The Secret Invasion (1964)

Cheapie director Roger Corman brings us this low-budget, high-octane thriller. THE SECRET INVASION was shot in Yugoslavia and released by United Artists in 1964.

In 1943, British intelligence sends five convicted criminals into Yugoslavia to rescue an Italian General and convince him to turn his troops against the occupying Nazi forces. This story was essentially copied a few years later by director Richard Conte in OPERATION CROSS EAGLES, which has a similar look and feel but doesn’t hold a candle to this film’s characters or action scenes.

Corman’s ensemble cast is made up of several familiar veteran actors. Raf Vallone is the leading criminal, who actually wants to earn his amnesty. Mickey Rooney (AMBUSH BAY) is great fun as an Irish demolition expert who can blow up just about anything. The ever-annoying Edd Byrnes doesn’t give too hoots about the mission and even attempts to escape to a German PT boat almost immediately, but has come to his senses near the end. Master of disguise William Campbell doesn’t trust silent killer Henry Silva (PROBABILITY ZERO), who he thinks is trying to botch the mission. An older Peter Coe (TOBURK) also appears as the Partisan leader, Marko.

Working with a low budget, Corman is surprisingly able to create a high number of suspense scenes and well-done action sequences. One plot aspect has the team keeping time by snapping their fingers when their enemy captors lift their watches. This allows them to time escapes perfectly, springing surprises on the Nazis. During the final battle, the old cliché of killers disguised as hooded monks comes up but is defied as one rips off his disguise; and Granger leads a pack of German attack dogs astray by ripping off his own bandage and allowing them to track his blood as he bleeds to death. The action scenes are excellently filmed, too, making great use of location photography to heighten the suspense. One long, drawn out sequence set in the hills of Dubrovnik involves hundreds of extras, lots of very loud gunfire, excellent explosions and some fine quick cutting. All of this makes the action even more nail-biting, as you never know who will live to the end and who won’t.

The film boasts a great Hugo Friedhofer score which adds the perfect mournful touch to a scene involving a dead baby; and just the right rousing action theme for the combat portions. Cinematography is top-notch, with fine camera angles capturing emotions and action perfectly. Even on the small screen, the film has been pan-and-scanned with utmost care so you don’t lose as much as you usually do.

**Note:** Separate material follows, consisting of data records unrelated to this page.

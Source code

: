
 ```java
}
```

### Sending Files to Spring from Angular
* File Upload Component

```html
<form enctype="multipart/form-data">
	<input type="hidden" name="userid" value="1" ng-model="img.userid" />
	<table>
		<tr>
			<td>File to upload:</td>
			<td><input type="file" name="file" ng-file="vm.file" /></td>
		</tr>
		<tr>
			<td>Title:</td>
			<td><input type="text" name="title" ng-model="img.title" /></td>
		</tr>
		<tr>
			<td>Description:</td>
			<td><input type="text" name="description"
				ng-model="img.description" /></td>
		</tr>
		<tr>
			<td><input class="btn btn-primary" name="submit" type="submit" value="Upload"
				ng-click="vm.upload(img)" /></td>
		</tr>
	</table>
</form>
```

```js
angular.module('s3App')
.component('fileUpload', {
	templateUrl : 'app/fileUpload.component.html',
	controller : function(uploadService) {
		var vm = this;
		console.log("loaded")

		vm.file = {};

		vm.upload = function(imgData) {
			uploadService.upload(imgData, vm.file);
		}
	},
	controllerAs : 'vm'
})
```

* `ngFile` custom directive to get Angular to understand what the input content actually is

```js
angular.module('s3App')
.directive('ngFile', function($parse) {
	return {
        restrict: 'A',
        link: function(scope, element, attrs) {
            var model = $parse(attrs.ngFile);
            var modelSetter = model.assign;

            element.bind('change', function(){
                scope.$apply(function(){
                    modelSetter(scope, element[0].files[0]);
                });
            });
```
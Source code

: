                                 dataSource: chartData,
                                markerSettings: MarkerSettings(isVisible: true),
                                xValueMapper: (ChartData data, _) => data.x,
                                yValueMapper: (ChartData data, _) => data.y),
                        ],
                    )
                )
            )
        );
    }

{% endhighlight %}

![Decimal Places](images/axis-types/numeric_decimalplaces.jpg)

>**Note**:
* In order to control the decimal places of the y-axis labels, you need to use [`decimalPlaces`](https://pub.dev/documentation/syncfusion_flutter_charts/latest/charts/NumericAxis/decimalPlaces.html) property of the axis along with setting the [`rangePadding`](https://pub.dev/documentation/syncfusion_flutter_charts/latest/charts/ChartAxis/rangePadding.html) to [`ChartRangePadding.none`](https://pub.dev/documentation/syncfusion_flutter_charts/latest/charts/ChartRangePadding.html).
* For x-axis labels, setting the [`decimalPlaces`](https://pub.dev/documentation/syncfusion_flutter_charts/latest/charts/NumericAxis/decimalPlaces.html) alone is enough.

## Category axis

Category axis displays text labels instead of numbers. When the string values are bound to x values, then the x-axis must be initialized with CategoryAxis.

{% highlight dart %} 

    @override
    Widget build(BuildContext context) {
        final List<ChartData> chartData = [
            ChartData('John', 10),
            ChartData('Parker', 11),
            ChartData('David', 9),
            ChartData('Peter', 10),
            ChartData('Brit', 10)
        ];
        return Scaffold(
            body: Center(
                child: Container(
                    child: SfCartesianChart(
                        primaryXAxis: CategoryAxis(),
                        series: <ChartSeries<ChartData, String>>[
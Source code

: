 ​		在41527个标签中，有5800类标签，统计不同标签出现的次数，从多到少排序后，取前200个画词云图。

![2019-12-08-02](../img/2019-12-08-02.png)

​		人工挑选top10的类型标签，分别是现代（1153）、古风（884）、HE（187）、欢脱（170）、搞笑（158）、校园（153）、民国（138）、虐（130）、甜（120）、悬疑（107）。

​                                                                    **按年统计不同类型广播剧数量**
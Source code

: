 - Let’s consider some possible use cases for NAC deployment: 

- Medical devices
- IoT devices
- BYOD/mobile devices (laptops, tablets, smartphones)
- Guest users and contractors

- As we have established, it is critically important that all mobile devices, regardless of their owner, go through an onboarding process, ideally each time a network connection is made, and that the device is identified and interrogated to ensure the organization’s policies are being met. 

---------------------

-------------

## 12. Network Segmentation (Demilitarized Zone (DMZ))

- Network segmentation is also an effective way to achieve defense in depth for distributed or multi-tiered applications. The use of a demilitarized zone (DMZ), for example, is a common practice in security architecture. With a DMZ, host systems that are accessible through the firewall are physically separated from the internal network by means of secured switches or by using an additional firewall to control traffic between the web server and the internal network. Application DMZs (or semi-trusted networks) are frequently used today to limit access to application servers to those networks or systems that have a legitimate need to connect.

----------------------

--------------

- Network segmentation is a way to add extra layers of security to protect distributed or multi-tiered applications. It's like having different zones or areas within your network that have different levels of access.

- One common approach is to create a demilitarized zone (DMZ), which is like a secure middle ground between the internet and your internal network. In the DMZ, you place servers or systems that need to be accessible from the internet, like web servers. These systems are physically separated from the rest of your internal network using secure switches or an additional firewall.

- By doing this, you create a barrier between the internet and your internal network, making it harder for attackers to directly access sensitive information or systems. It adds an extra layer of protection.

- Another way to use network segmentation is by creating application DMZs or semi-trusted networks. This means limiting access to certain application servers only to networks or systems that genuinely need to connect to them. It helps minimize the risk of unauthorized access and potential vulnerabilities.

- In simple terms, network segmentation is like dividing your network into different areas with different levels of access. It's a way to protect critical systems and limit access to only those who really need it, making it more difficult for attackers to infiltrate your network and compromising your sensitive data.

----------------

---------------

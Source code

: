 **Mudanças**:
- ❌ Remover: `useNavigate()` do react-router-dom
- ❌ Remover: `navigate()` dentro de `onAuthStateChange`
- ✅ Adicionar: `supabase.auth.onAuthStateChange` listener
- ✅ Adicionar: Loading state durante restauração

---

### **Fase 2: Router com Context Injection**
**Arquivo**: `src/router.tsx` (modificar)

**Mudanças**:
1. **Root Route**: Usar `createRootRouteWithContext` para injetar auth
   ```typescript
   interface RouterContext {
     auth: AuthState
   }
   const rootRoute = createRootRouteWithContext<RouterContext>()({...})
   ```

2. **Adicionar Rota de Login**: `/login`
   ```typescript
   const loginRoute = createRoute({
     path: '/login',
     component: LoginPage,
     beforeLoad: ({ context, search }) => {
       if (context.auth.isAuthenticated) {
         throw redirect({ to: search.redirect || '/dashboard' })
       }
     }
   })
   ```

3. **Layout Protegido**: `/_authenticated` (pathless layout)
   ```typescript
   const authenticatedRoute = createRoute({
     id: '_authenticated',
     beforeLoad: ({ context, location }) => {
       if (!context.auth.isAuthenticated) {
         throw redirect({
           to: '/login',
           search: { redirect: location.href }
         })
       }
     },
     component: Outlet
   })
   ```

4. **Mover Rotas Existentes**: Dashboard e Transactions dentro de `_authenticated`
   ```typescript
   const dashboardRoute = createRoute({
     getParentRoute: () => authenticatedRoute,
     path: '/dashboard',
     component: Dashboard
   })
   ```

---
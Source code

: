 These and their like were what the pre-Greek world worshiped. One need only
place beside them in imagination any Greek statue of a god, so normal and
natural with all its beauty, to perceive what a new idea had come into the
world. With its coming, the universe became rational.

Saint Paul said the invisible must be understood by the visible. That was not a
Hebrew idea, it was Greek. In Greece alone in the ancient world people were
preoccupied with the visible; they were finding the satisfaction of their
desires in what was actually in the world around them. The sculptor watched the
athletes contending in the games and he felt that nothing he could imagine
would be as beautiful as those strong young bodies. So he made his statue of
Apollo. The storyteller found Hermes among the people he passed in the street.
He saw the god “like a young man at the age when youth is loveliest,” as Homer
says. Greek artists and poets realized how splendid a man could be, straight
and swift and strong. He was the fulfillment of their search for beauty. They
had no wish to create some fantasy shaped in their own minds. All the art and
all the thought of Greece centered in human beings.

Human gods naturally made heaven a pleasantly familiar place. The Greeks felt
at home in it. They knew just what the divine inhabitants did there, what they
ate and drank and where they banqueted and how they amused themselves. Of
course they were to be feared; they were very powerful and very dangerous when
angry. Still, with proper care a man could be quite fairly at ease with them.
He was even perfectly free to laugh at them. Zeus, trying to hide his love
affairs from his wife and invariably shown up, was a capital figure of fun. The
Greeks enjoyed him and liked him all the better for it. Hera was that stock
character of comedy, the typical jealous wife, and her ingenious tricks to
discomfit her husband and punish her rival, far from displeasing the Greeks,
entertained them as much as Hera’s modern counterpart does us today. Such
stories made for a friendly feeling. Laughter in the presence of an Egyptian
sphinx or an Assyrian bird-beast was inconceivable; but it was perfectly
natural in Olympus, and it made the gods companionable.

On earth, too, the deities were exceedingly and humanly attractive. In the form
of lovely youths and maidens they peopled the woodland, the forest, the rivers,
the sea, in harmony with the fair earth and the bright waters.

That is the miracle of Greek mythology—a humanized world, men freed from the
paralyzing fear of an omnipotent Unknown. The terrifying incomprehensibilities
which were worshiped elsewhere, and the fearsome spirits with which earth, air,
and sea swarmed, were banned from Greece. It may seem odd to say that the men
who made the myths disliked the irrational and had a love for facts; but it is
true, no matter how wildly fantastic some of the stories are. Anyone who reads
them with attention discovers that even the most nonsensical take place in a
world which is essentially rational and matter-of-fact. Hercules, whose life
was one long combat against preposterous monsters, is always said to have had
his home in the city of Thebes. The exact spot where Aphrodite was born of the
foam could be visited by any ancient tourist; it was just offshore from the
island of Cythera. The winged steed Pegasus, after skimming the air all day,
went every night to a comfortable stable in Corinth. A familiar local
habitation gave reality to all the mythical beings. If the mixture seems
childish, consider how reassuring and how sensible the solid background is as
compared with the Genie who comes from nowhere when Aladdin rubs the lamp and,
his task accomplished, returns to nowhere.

I saw this movie on the Encore! Network. It has been excellently cared for, with accurate flesh tones, sharp images all around (Vallone’s eyes are a clear blue even from far away). MGM has done a good job recently, digitally remastering a number of their old films (perhaps for future DVD releases?) such as ATTACK ON THE IRON COAST.

This is one of those rare war films which packs the most material possible into its’ low budget. The characters are strong, the action spectacular and the suspense truly nail-biting. Corman’s unorthodox twists make the far-fetched plot a little more acceptable. This is a 2-hour, no-intelligence-required action fest you’ll not want to miss.